Build a Traffic Sign Recognition Project
The goals / steps of this project are the following:
- Load the data set (see below for links to the project data set)
- Explore, summarize and visualize the data set
- Design, train and test a model architecture
- Use the model to make predictions on new images
- Analyze the softmax probabilities of the new images
- Summarize the results with a written report
Here I will consider the rubric points individually and describe how I addressed each point in my implementation.
1. After importing the dataset files I mostly used the methods len() and shape() to calculate number of examples and the shape of the images. I also imported the names of the labels for the traffic signs using the CSV library.
- Number of training examples = len(X_train) = 34799
- Number of validation examples = len(X_valid) = 4410
- Number of testing examples = len(X_test) = 12630
- Image data shape = X_train[0].shape = (32, 32, 3)
- Number of classes = len(all_labels) = 43
For the exploratory visualization of the data set.
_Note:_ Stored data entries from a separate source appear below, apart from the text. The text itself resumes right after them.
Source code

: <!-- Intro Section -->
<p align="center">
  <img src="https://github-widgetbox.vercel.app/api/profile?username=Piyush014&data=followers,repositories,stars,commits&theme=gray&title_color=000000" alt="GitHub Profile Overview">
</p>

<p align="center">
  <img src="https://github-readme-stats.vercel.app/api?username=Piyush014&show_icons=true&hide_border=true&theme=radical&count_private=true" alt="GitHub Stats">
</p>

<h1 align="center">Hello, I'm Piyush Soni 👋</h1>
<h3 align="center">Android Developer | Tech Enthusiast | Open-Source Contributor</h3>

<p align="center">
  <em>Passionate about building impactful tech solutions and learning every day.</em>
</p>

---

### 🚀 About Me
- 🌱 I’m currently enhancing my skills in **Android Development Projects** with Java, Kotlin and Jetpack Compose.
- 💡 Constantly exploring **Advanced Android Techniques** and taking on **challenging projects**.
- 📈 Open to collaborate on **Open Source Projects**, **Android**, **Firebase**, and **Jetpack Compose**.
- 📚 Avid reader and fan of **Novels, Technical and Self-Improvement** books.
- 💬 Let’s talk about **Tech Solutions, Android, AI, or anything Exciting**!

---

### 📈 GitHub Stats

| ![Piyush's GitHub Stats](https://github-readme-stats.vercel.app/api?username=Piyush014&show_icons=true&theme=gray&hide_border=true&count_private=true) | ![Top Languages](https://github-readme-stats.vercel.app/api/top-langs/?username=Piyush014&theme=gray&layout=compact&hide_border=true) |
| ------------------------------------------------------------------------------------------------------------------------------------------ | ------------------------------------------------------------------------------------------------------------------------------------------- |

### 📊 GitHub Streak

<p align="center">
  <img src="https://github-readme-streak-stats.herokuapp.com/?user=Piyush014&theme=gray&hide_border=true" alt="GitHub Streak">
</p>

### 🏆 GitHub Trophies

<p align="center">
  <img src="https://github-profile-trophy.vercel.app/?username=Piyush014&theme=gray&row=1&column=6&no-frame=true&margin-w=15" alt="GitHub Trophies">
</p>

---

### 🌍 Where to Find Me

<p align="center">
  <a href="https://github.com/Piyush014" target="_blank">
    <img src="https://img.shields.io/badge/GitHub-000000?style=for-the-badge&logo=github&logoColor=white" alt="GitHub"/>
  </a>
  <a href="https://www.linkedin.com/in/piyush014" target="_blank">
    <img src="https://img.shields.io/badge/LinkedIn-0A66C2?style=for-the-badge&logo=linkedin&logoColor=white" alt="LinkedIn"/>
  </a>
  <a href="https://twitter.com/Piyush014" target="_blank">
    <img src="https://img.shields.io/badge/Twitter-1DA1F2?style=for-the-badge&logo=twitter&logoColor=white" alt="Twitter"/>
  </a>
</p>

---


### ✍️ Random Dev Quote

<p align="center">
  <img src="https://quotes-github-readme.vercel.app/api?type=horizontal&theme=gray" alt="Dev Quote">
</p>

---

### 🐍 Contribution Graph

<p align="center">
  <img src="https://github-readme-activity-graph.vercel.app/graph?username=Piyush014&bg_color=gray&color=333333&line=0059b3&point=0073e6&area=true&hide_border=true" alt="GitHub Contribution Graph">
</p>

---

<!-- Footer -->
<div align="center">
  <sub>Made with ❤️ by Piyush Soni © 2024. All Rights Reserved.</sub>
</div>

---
I first printed one image of each class with it correspondent label.
Then I printed a bar chart showing how many examples of each class were available on the training set.
As a first step, I decided to shuffle the examples using shuffle from the sklearn.utils library. X_train, y_train = shuffle(X_train, y_train)
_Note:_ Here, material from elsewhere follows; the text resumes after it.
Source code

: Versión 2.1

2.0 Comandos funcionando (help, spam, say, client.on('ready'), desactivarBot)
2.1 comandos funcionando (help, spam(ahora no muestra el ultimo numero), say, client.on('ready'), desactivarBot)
As a last step, I normalized the image data because I was hoping to increase accuracy. I was surprised with the positive results.
I also tried augmenting the dataset, converting the examples to grayscale and transforming the image but non of this resulted on a better prediction. The normalization was the one that return better results and finally returned a model capable of classifying my own images correctly.
For my final model I used the LeNet example from Lesson 8. I change the Input from images with one channel to images with 3 channels and modified the number of labels from 10 to len(all_labels) which in this case was 43.
I tried using tf.nn.dropout but I wasn't able to achieve any substantial improvement on my training.
Layer | Description |
---|---|
Input | 32x32x3 RGB image |
Convolution 1 | 1x1 stride, VALID padding, output = 28x28x6 |
RELU | |
Max pooling | 2x2 stride, VALID padding, output = 14x14x6 |
Convolution 2 | 1x1 stride, VALID padding, output = 10x10x16 |
RELU | |
Max pooling | 2x2 stride, VALID padding, output = 5x5x16 |
Flatten | output = 400 |
Fully connected | input = 400, output = 120 |
RELU | |
Fully connected | input = 120, output = 84 |
RELU | |
Fully connected | input = 84, output = 10 |
To train the model I used 20 epochs, a batch size of 128 and a learning rate of 0.001.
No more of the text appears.